The next question is how DOF comes out, particularly in this special case of macro photography. I know that at normal distances, the circle of confusion size relative to image size also depends on the effective aperture diameter when subject distance is equal, but in addition it varies inversely with the [square of the] subject distance, though these rules vary at very close range. If I have remembered that right, then using a longer focal length at equal effective aperture size and also using a greater subject distance to cover the same field of view will give equal "angular" diffraction effects but also more DOF, which sounds like an advantage for macro photography. (This is to be balanced against the need for a longer exposure time and/or a higher exposure index.)
* Aside. AFAIK (please correct me if I am mis-rembering any part of this!) it is not quite the actual physical diameter of the aperture opening that counts, since its position along the optical path also matters: the same sized physical opening closer to the focal plane produce the same angular smearing leaving the aperture but therefore less smearing at the focal plane. This also corresponds to a larger effective aperture diameter and so a lower aperture ratio.

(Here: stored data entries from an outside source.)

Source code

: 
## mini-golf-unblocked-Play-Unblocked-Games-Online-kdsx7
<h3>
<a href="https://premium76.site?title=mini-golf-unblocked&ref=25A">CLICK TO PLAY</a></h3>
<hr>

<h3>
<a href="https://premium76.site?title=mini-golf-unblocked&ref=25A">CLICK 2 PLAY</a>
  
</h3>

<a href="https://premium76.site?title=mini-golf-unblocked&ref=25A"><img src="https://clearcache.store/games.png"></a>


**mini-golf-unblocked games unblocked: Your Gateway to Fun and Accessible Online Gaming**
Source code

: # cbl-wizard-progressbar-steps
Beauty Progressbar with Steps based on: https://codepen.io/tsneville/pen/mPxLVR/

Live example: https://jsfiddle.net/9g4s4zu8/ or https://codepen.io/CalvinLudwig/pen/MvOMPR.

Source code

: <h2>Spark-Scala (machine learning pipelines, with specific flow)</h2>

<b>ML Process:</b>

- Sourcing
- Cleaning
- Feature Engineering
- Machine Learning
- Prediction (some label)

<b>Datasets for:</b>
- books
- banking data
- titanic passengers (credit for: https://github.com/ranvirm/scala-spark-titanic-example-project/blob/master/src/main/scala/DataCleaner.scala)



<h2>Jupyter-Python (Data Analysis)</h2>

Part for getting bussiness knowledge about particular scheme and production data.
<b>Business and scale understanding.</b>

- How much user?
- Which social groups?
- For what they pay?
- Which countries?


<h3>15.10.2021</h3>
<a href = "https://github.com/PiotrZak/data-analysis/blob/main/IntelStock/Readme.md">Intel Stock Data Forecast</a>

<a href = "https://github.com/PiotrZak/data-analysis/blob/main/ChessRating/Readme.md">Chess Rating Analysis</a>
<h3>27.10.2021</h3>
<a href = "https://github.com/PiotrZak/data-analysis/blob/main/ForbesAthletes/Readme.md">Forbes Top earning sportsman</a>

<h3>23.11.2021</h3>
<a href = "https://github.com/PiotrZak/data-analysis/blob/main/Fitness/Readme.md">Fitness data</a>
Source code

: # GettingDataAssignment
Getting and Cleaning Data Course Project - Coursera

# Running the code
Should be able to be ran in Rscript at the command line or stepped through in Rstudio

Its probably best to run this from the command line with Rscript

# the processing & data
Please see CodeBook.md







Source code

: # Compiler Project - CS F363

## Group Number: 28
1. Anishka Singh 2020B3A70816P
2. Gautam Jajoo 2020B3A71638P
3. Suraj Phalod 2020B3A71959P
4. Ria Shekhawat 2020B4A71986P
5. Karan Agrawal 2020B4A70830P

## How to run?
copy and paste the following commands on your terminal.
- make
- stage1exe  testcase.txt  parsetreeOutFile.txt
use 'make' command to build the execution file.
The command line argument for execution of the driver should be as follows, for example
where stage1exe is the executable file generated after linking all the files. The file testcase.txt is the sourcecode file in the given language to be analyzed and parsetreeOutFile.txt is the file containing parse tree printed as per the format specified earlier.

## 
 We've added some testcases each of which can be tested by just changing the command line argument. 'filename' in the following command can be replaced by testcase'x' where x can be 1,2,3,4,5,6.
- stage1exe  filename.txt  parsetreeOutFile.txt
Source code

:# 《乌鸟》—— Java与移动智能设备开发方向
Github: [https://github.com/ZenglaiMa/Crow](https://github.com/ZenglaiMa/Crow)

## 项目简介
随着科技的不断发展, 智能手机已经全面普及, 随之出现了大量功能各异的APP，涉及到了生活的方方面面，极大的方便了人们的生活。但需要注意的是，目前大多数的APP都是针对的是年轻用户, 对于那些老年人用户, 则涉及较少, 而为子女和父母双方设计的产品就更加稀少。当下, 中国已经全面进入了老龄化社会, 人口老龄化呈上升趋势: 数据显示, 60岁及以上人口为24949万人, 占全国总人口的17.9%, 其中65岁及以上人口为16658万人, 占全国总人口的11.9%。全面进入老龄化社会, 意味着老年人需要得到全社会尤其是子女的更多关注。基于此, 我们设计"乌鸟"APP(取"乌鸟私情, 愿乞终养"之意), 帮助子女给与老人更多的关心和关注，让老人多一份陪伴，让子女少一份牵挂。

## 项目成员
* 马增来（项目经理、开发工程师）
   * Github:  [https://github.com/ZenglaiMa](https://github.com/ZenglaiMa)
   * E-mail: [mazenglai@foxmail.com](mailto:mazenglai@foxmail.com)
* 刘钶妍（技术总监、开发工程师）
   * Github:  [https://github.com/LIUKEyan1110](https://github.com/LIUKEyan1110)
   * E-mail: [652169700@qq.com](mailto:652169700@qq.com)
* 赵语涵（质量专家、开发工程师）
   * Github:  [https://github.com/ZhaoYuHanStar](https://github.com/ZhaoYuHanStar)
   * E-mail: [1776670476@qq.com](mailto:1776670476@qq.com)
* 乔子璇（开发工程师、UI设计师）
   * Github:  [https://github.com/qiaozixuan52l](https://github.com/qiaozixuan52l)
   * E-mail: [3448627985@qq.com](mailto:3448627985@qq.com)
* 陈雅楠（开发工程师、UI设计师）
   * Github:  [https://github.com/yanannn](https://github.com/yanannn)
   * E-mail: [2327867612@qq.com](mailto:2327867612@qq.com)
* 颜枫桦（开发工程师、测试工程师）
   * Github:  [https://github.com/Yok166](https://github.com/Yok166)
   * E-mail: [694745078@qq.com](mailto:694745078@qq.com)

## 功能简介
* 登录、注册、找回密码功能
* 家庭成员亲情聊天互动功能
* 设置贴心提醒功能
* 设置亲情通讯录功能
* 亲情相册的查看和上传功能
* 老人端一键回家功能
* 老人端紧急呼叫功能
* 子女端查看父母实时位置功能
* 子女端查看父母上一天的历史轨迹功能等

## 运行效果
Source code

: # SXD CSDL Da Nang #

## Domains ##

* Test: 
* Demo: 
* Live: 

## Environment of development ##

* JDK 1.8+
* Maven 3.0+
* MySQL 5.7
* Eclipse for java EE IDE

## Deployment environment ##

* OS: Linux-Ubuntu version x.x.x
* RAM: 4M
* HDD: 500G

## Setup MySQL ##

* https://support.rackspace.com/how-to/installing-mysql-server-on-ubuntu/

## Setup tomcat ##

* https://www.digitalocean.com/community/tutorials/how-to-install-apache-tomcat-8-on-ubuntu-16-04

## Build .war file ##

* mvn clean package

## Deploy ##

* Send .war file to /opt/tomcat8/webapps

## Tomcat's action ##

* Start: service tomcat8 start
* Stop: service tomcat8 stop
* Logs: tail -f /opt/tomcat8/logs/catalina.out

aperture ratio = (distance from aperture to focal plane)/(diameter of the aperture opening)
effective aperture diameter = entrance pupil diameter = (focal length)/(aperture ratio)
with some possible corrections in the macro regime due to the focal length shift in that situation.
The various measure of aperture size agree for the simplistic case of an objective [so-called "lens"] with a single lens [so-called "lens element"] with the aperture size being the diameter of the allowable light path through that lens itself.